* Data section
□ □ □

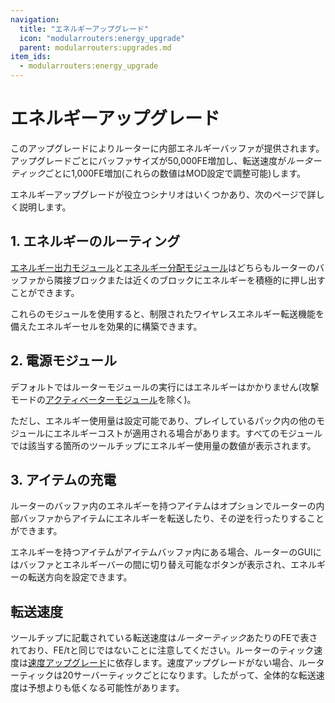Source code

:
 ```yaml
---
navigation:
  title: "エネルギーアップグレード"
  icon: "modularrouters:energy_upgrade"
  parent: modularrouters:upgrades.md
item_ids:
  - modularrouters:energy_upgrade
---
```


# エネルギーアップグレード

このアップグレードによりルーターに内部エネルギーバッファが提供されます。アップグレードごとにバッファサイズが50,000FE増加し、転送速度が*ルーターティック*ごとに1,000FE増加(これらの数値はMOD設定で調整可能)します。

エネルギーアップグレードが役立つシナリオはいくつかあり、次のページで詳しく説明します。

## 1. エネルギーのルーティング

[エネルギー出力モジュール](../modules/energy_output.md)と[エネルギー分配モジュール](../modules/energy_distributor.md)はどちらもルーターのバッファから隣接ブロックまたは近くのブロックにエネルギーを積極的に押し出すことができます。

これらのモジュールを使用すると、制限されたワイヤレスエネルギー転送機能を備えたエネルギーセルを効果的に構築できます。

## 2. 電源モジュール

デフォルトではルーターモジュールの実行にはエネルギーはかかりません(攻撃モードの[アクティベーターモジュール](../modules/activator.md)を除く)。

ただし、エネルギー使用量は設定可能であり、プレイしているパック内の他のモジュールにエネルギーコストが適用される場合があります。すべてのモジュールでは該当する箇所のツールチップにエネルギー使用量の数値が表示されます。

## 3. アイテムの充電

ルーターのバッファ内のエネルギーを持つアイテムはオプションでルーターの内部バッファからアイテムにエネルギーを転送したり、その逆を行ったりすることができます。

エネルギーを持つアイテムがアイテムバッファ内にある場合、ルーターのGUIにはバッファとエネルギーバーの間に切り替え可能なボタンが表示され、エネルギーの転送方向を設定できます。

## 転送速度

ツールチップに記載されている転送速度は*ルーターティック*あたりのFEで表されており、FE/tと同じではないことに注意してください。ルーターのティック速度は[速度アップグレード](./speed.md)に依存します。速度アップグレードがない場合、ルーターティックは20サーバーティックごとになります。したがって、全体的な転送速度は予想よりも低くなる可能性があります。



<Recipe id="modularrouters:energy_upgrade" />

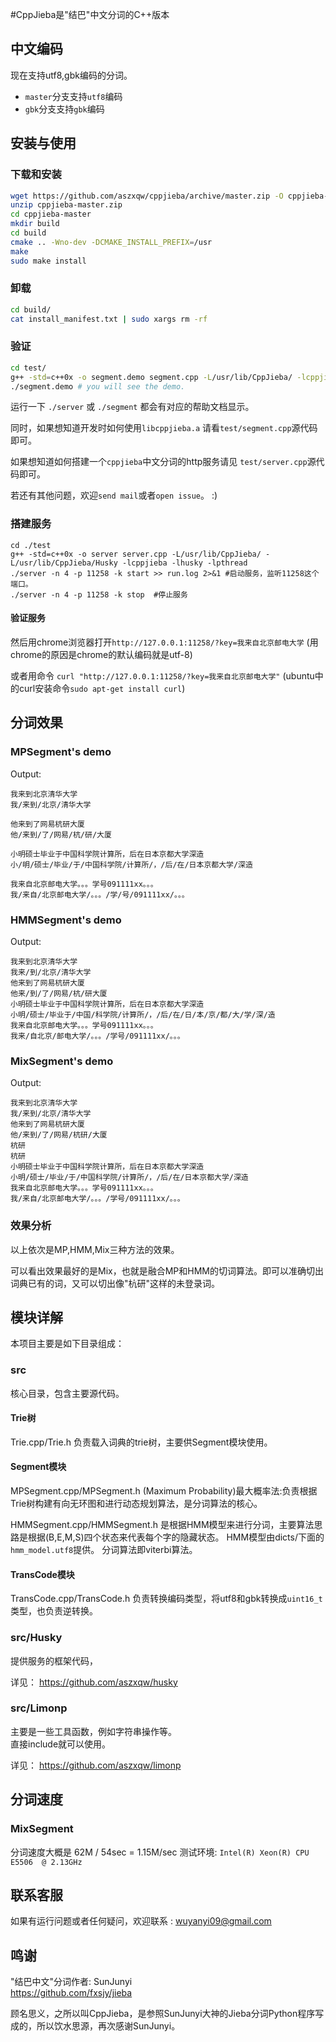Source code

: #CppJieba是"结巴"中文分词的C++版本

## 中文编码

现在支持utf8,gbk编码的分词。   

- `master`分支支持`utf8`编码   
- `gbk`分支支持`gbk`编码

## 安装与使用

### 下载和安装

```sh
wget https://github.com/aszxqw/cppjieba/archive/master.zip -O cppjieba-master.zip
unzip cppjieba-master.zip
cd cppjieba-master
mkdir build
cd build
cmake .. -Wno-dev -DCMAKE_INSTALL_PREFIX=/usr
make
sudo make install
```

### 卸载
```sh
cd build/
cat install_manifest.txt | sudo xargs rm -rf
```

### 验证

```sh
cd test/
g++ -std=c++0x -o segment.demo segment.cpp -L/usr/lib/CppJieba/ -lcppjieba 
./segment.demo # you will see the demo.
```

运行一下 `./server` 或 `./segment` 都会有对应的帮助文档显示。

同时，如果想知道开发时如何使用`libcppjieba.a` 请看`test/segment.cpp`源代码即可。

如果想知道如何搭建一个`cppjieba`中文分词的http服务请见 `test/server.cpp`源代码即可。

若还有其他问题，欢迎`send mail`或者`open issue`。  :)

### 搭建服务

```
cd ./test
g++ -std=c++0x -o server server.cpp -L/usr/lib/CppJieba/ -L/usr/lib/CppJieba/Husky -lcppjieba -lhusky -lpthread
./server -n 4 -p 11258 -k start >> run.log 2>&1 #启动服务，监听11258这个端口。
./server -n 4 -p 11258 -k stop  #停止服务
```

#### 验证服务

然后用chrome浏览器打开`http://127.0.0.1:11258/?key=我来自北京邮电大学`
(用chrome的原因是chrome的默认编码就是utf-8)

或者用命令 `curl "http://127.0.0.1:11258/?key=我来自北京邮电大学"` (ubuntu中的curl安装命令`sudo apt-get install curl`)

## 分词效果

### MPSegment's demo

Output:
```
我来到北京清华大学
我/来到/北京/清华大学

他来到了网易杭研大厦
他/来到/了/网易/杭/研/大厦

小明硕士毕业于中国科学院计算所，后在日本京都大学深造
小/明/硕士/毕业/于/中国科学院/计算所/，/后/在/日本京都大学/深造

我来自北京邮电大学。。。学号091111xx。。。
我/来自/北京邮电大学/。。。/学/号/091111xx/。。。
```

### HMMSegment's demo

Output:
```
我来到北京清华大学
我来/到/北京/清华大学
他来到了网易杭研大厦
他来/到/了/网易/杭/研大厦
小明硕士毕业于中国科学院计算所，后在日本京都大学深造
小明/硕士/毕业于/中国/科学院/计算所/，/后/在/日/本/京/都/大/学/深/造
我来自北京邮电大学。。。学号091111xx。。。
我来/自北京/邮电大学/。。。/学号/091111xx/。。。
```

### MixSegment's demo

Output:
```
我来到北京清华大学
我/来到/北京/清华大学
他来到了网易杭研大厦
他/来到/了/网易/杭研/大厦
杭研
杭研
小明硕士毕业于中国科学院计算所，后在日本京都大学深造
小明/硕士/毕业/于/中国科学院/计算所/，/后/在/日本京都大学/深造
我来自北京邮电大学。。。学号091111xx。。。
我/来自/北京邮电大学/。。。/学号/091111xx/。。。
```

### 效果分析

以上依次是MP,HMM,Mix三种方法的效果。  

可以看出效果最好的是Mix，也就是融合MP和HMM的切词算法。即可以准确切出词典已有的词，又可以切出像"杭研"这样的未登录词。



## 模块详解

本项目主要是如下目录组成：

### src

核心目录，包含主要源代码。

#### Trie树
Trie.cpp/Trie.h 负责载入词典的trie树，主要供Segment模块使用。

#### Segment模块

MPSegment.cpp/MPSegment.h 
(Maximum Probability)最大概率法:负责根据Trie树构建有向无环图和进行动态规划算法，是分词算法的核心。

HMMSegment.cpp/HMMSegment.h
是根据HMM模型来进行分词，主要算法思路是根据(B,E,M,S)四个状态来代表每个字的隐藏状态。
HMM模型由dicts/下面的`hmm_model.utf8`提供。
分词算法即viterbi算法。

#### TransCode模块

TransCode.cpp/TransCode.h 负责转换编码类型，将utf8和gbk转换成`uint16_t`类型，也负责逆转换。

### src/Husky

提供服务的框架代码，

详见：  https://github.com/aszxqw/husky

### src/Limonp 

主要是一些工具函数，例如字符串操作等。    
直接include就可以使用。

详见：  https://github.com/aszxqw/limonp

## 分词速度

### MixSegment

分词速度大概是 62M / 54sec = 1.15M/sec
测试环境: `Intel(R) Xeon(R) CPU  E5506  @ 2.13GHz`


## 联系客服

如果有运行问题或者任何疑问，欢迎联系 : wuyanyi09@gmail.com

## 鸣谢

"结巴中文"分词作者: SunJunyi  
https://github.com/fxsjy/jieba

顾名思义，之所以叫CppJieba，是参照SunJunyi大神的Jieba分词Python程序写成的，所以饮水思源，再次感谢SunJunyi。


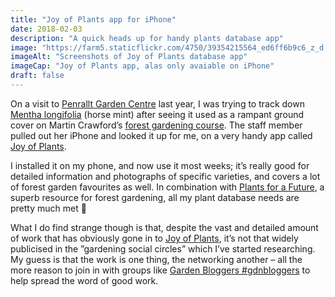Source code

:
 ```yaml
---
title: "Joy of Plants app for iPhone"
date: 2018-02-03
description: "A quick heads up for handy plants database app"
image: "https://farm5.staticflickr.com/4750/39354215564_ed6ff6b9c6_z_d.jpg"
imageAlt: "Screenshots of Joy of Plants database app"
imageCap: "Joy of Plants app, alas only avaiable on iPhone"
draft: false
---
```


On a visit to [Penrallt Garden Centre](http://penralltnursery.co.uk) last year, I was trying to track down [Mentha longifolia](http://www.pfaf.org/user/Plant.aspx?LatinName=mentha+longifolia) (horse mint) after seeing it used as a rampant ground cover on Martin Crawford’s [forest gardening course](https://www.agroforestry.co.uk/product/forest-gardening-food-forests-design-course/). The staff member pulled out her iPhone and looked it up for me, on a very handy app called [Joy of Plants](https://joyofplants.com/iphone.php).

I installed it on my phone, and now use it most weeks; it’s really good for detailed information and photographs of specific varieties, and covers a lot of forest garden favourites as well. In combination with [Plants for a Future](http://www.pfaf.org/user/Default.aspx), a superb resource for forest gardening, all my plant database needs are pretty much met 🙂

What I do find strange though is that, despite the vast and detailed amount of work that has obviously gone in to [Joy of Plants](https://joyofplants.com/), it’s not that widely publicised in the ”gardening social circles” which I’ve started researching. My guess is that the work is one thing, the networking another – all the more reason to join in with groups like [Garden Bloggers #gdnbloggers](https://www.facebook.com/groups/gdnbloggers/) to help spread the word of good work.
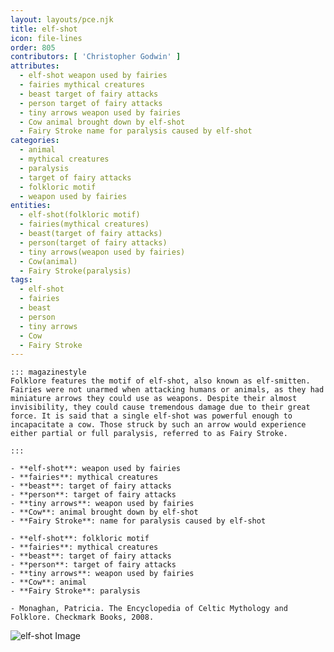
 ```yaml
---
layout: layouts/pce.njk
title: elf-shot
icon: file-lines
order: 805
contributors: [ 'Christopher Godwin' ]
attributes:
  - elf-shot weapon used by fairies
  - fairies mythical creatures
  - beast target of fairy attacks
  - person target of fairy attacks
  - tiny arrows weapon used by fairies
  - Cow animal brought down by elf-shot
  - Fairy Stroke name for paralysis caused by elf-shot
categories:
  - animal
  - mythical creatures
  - paralysis
  - target of fairy attacks
  - folkloric motif
  - weapon used by fairies
entities:
  - elf-shot(folkloric motif)
  - fairies(mythical creatures)
  - beast(target of fairy attacks)
  - person(target of fairy attacks)
  - tiny arrows(weapon used by fairies)
  - Cow(animal)
  - Fairy Stroke(paralysis)
tags:
  - elf-shot
  - fairies
  - beast
  - person
  - tiny arrows
  - Cow
  - Fairy Stroke
---
```

``` tab [group1:Info]
::: magazinestyle
Folklore features the motif of elf-shot, also known as elf-smitten. Fairies were not unarmed when attacking humans or animals, as they had miniature arrows they could use as weapons. Despite their almost invisibility, they could cause tremendous damage due to their great force. It is said that a single elf-shot was powerful enough to incapacitate a cow. Those struck by such an arrow would experience either partial or full paralysis, referred to as Fairy Stroke.

:::
```
``` tab [group1:Attributes]
- **elf-shot**: weapon used by fairies
- **fairies**: mythical creatures
- **beast**: target of fairy attacks
- **person**: target of fairy attacks
- **tiny arrows**: weapon used by fairies
- **Cow**: animal brought down by elf-shot
- **Fairy Stroke**: name for paralysis caused by elf-shot
```
``` tab [group1:Entities]
- **elf-shot**: folkloric motif
- **fairies**: mythical creatures
- **beast**: target of fairy attacks
- **person**: target of fairy attacks
- **tiny arrows**: weapon used by fairies
- **Cow**: animal
- **Fairy Stroke**: paralysis
```
``` tab [group1:Sources]
- Monaghan, Patricia. The Encyclopedia of Celtic Mythology and Folklore. Checkmark Books, 2008.
```
![elf-shot Image](https://upload.wikimedia.org/wikipedia/commons/thumb/4/48/Elf-Arrows.JPG/1200px-Elf-Arrows.JPG)
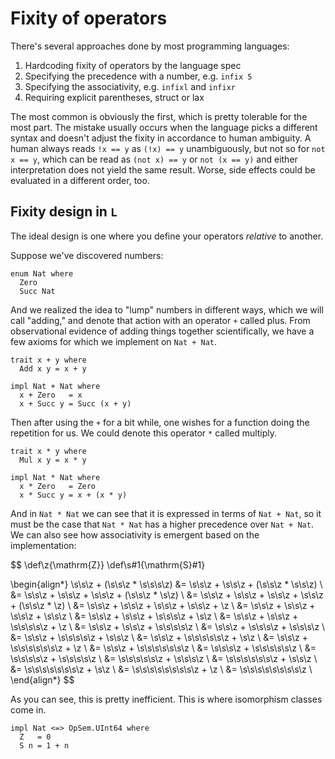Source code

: # Fixity of operators

There's several approaches done by most programming languages:

1. Hardcoding fixity of operators by the language spec
2. Specifying the precedence with a number, e.g. `infix 5`
3. Specifying the associativity, e.g. `infixl` and `infixr`
4. Requiring explicit parentheses, struct or lax

The most common is obviously the first, which is pretty tolerable for the most part. The mistake usually occurs when the language picks a different syntax and doesn't adjust the fixity in accordance to human ambiguity. A human always reads `!x == y` as `(!x) == y` unambiguously, but not so for `not x == y`, which can be read as `(not x) == y` or `not (x == y)` and either interpretation does not yield the same result. Worse, side effects could be evaluated in a different order, too.

## Fixity design in `L`

The ideal design is one where you define your operators _relative_ to another.

Suppose we've discovered numbers:

```
enum Nat where
  Zero
  Succ Nat
```

And we realized the idea to "lump" numbers in different ways, which we will call "adding," and denote that action with an operator `+` called plus. From observational evidence of adding things together scientifically, we have a few axioms for which we implement on `Nat + Nat`.

```
trait x + y where
  Add x y = x + y

impl Nat + Nat where
  x + Zero   = x
  x + Succ y = Succ (x + y)
```

Then after using the `+` for a bit while, one wishes for a function doing the repetition for us. We could denote this operator `*` called multiply.

```
trait x * y where
  Mul x y = x * y

impl Nat * Nat where
  x * Zero   = Zero
  x * Succ y = x + (x * y)
```

And in `Nat * Nat` we can see that it is expressed in terms of `Nat + Nat`, so it must be the case that `Nat * Nat` has a higher precedence over `Nat + Nat`. We can also see how associativity is emergent based on the implementation:

$$
\def\z{\mathrm{Z}}
\def\s#1{\mathrm{S}#1}

\begin{align*}
\s\s\z + (\s\s\z * \s\s\s\z)
    &= \s\s\z + \s\s\z + (\s\s\z * \s\s\z) \\
    &= \s\s\z + \s\s\z + \s\s\z + (\s\s\z * \s\z) \\
    &= \s\s\z + \s\s\z + \s\s\z + \s\s\z + (\s\s\z * \z) \\
    &= \s\s\z + \s\s\z + \s\s\z + \s\s\z + \z \\
    &= \s\s\z + \s\s\z + \s\s\z + \s\s\z \\
    &= \s\s\z + \s\s\z + \s\s\s\z + \s\z \\
    &= \s\s\z + \s\s\z + \s\s\s\s\z + \z \\
    &= \s\s\z + \s\s\z + \s\s\s\s\z \\
    &= \s\s\z + \s\s\s\z + \s\s\s\z \\
    &= \s\s\z + \s\s\s\s\z + \s\s\z \\
    &= \s\s\z + \s\s\s\s\s\z + \s\z \\
    &= \s\s\z + \s\s\s\s\s\s\z + \z \\
    &= \s\s\z + \s\s\s\s\s\s\z \\
    &= \s\s\s\z + \s\s\s\s\s\z \\
    &= \s\s\s\s\z + \s\s\s\s\z \\
    &= \s\s\s\s\s\z + \s\s\s\z \\
    &= \s\s\s\s\s\s\z + \s\s\z \\
    &= \s\s\s\s\s\s\s\z + \s\z \\
    &= \s\s\s\s\s\s\s\s\z + \z \\
    &= \s\s\s\s\s\s\s\s\z \\
\end{align*}
$$

As you can see, this is pretty inefficient. This is where isomorphism classes come in.

```
impl Nat <=> OpSem.UInt64 where
  Z   = 0
  S n = 1 + n
```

□ □ □

* The task
Wherever a line of the records above contains the string "master", copy that line out.

* Exercise response
- `master`分支支持`utf8`编码   
wget https://github.com/aszxqw/cppjieba/archive/master.zip -O cppjieba-master.zip
unzip cppjieba-master.zip
cd cppjieba-master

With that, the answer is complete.